Now, it's true that Crabtree had a horrible game -- he caught just two of the eight passes that were thrown to him. But Smith was an absolute non-factor in any play in which a checkdown or an underneath route against zone coverage wasn't involved; there were long stretches in which you'd have to really stretch to say that he played like an NFL quarterback. Had Smith looked like Peyton Manning(notes) out there, perhaps he would have had more reason to call out his receiver. But in this case, it was an incredibly bad idea. And this may have been a response to Singletary's assertion that "[Crabtree] didn't run the wrong route. It wasn't a great throw, but it's just the chemistry. It is the timing, all of those things.

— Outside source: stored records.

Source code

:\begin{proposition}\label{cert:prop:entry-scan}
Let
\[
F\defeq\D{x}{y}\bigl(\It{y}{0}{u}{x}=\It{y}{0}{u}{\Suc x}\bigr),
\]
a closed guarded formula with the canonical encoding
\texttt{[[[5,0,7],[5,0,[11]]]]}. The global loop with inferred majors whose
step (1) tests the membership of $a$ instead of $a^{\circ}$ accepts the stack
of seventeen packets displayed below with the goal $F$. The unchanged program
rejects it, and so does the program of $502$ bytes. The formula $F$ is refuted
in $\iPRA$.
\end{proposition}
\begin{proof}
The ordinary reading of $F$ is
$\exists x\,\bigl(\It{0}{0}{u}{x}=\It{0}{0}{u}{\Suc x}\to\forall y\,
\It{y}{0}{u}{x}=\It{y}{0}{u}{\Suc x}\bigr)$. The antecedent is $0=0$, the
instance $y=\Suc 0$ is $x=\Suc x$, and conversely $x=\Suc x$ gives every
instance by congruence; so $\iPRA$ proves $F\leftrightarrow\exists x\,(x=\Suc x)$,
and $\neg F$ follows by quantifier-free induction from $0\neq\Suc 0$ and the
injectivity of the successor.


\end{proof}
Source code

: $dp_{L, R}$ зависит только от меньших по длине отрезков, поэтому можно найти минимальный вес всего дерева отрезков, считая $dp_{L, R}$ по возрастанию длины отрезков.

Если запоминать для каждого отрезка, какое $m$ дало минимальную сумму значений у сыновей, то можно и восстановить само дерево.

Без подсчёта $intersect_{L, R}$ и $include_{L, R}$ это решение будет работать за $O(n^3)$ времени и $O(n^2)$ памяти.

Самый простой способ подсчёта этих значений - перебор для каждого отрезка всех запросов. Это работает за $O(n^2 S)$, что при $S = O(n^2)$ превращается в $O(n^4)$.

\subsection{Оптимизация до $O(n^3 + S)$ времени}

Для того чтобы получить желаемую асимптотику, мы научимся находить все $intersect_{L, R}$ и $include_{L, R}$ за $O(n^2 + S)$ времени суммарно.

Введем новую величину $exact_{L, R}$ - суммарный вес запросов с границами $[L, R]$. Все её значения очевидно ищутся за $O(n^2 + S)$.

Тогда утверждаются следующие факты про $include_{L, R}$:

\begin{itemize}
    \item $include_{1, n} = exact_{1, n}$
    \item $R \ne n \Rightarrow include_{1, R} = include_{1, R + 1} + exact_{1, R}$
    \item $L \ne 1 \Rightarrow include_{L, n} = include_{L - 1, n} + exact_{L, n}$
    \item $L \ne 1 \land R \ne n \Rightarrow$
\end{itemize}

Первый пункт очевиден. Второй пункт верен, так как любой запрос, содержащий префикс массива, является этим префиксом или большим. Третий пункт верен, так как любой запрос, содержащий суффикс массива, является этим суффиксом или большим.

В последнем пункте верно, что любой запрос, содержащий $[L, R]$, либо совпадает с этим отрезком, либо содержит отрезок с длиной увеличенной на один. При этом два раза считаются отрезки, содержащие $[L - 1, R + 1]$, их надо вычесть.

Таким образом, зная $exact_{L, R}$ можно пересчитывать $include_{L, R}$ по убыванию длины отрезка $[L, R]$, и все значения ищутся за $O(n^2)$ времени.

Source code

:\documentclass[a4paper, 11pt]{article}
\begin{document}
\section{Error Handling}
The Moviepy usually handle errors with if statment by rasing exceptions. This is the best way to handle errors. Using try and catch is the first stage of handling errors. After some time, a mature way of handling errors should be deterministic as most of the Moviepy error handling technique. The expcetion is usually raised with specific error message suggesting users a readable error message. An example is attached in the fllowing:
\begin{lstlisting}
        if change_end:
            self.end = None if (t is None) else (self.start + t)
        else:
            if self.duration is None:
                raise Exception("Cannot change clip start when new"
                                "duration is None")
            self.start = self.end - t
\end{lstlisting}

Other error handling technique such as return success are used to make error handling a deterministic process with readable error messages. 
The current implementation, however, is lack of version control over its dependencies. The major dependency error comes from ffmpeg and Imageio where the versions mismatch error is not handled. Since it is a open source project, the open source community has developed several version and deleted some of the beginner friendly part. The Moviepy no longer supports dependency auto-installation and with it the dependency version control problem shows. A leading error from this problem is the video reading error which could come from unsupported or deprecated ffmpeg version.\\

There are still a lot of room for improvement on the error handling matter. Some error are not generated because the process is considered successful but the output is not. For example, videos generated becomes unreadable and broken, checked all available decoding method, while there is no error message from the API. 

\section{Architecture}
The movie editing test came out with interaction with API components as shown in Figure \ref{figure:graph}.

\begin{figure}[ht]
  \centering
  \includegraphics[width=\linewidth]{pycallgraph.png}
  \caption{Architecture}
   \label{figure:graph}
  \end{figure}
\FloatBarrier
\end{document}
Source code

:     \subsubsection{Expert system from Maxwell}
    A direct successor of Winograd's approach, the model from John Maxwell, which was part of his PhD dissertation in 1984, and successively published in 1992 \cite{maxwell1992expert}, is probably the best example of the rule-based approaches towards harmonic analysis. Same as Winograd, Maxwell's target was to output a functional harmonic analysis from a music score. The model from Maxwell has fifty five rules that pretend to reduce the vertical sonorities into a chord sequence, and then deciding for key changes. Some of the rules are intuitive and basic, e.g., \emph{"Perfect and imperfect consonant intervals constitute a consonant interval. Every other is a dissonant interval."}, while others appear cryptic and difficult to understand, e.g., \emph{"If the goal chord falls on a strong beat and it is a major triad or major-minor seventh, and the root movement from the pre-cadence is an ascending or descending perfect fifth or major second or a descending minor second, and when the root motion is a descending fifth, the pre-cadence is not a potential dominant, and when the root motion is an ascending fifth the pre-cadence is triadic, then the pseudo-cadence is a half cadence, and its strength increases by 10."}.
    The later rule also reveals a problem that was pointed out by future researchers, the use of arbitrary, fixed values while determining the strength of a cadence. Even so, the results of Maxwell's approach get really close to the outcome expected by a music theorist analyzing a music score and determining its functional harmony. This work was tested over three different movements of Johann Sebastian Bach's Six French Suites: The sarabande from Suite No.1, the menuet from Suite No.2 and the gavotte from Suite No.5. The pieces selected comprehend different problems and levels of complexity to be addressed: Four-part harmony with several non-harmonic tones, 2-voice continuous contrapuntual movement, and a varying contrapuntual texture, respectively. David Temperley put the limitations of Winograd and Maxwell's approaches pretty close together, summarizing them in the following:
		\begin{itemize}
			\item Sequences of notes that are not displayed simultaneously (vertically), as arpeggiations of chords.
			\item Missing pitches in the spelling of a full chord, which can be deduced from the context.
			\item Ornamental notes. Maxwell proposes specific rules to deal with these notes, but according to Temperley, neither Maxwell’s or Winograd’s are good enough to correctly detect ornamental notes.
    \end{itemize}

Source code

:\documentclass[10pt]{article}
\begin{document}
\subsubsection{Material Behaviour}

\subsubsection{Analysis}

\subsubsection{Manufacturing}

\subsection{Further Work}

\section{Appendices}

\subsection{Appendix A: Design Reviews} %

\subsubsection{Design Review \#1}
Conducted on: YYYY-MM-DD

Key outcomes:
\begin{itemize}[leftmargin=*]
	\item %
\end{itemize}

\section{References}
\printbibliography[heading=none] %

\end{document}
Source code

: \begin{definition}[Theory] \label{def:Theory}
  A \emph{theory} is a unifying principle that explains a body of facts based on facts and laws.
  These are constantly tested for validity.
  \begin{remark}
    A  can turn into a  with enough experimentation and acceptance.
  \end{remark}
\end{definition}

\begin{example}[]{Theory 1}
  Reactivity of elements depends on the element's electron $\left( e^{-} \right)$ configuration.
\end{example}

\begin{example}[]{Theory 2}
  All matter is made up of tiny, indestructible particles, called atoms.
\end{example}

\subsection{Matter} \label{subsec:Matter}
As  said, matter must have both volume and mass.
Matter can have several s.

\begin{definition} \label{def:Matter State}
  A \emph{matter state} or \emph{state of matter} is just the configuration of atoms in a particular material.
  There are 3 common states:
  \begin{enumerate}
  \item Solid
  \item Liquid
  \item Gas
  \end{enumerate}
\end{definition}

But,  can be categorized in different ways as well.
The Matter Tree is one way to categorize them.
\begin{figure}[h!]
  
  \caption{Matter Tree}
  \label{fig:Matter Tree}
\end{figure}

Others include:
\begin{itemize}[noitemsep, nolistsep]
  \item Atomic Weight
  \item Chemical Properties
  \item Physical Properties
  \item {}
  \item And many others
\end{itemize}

Some of the passes we have, it's got to be some of the guys getting around quicker ... I think that as time went on, [Smith] started to press a little bit more, and sometimes that can happen when you try and win a football game."

Smith also took off after the coaching staff, claiming that the barrage of first-half timeouts had more to do with preparation than anything else.

"Management issues like that we've got to figure out," Smith said. "They hurt us. We called three timeouts in the first half, took a delay-of-game as well -- we've got to get that sorted out obviously, definitely had our issues today. I'm trying not to use [timeouts] in the first quarter especially, but we had a couple of situations there -- third-and-short, field position -- and I wasn't willing to take 5 yards. I thought I'd preserve it, take timeout, collect ourselves and try to take advantage."

What's important here is that Singletary had said that all of the timeouts were related to headset issues. "There were some problems," the coach said. "I don't really know what the situation is. But there were some problems with Alex's helmet. We had a similar situation last year. But when the communication can't come in and it's spotted on the headset and you already can't hear [because the crowd's so loud], it makes it very difficult. When you are in the red zone, you want to make sure that you are calling exactly what it is, and if you can't get the play -- it's not that the plays weren't coming in -- it was that he wasn't getting the plays because of technical issues. That's the thing that throws it off."

However, Smith completely shot that theory down after the game.

"The only time it was the headset issue, the clock rolled, they were late to spot the ball and I asked [referee] Mike [Carey] to bump the clock and he bumped it ... For whatever reason most of [the timeouts] occurred on third-and one, fourth-and-one, so yeah, whatever it is, deciding on what personnel would go in, deciding on if we would go for it, that decision has to be made.

"The refs aren't waiting around to spot the ball based on what we're going to decide to do. That clock's rolling. You've got to make that decision if you're going to go for it, then the play's got to get called. You've got to have a call ready. That happens fast. It was all in key situations like that today when we had most of the problems. It's frustrating, absolutely."

Frustrating? Wait until everybody gets in the film room this week. These reactions are understandable in the face of a huge upset loss, but all indications point to a team situation in which few people are on the same page.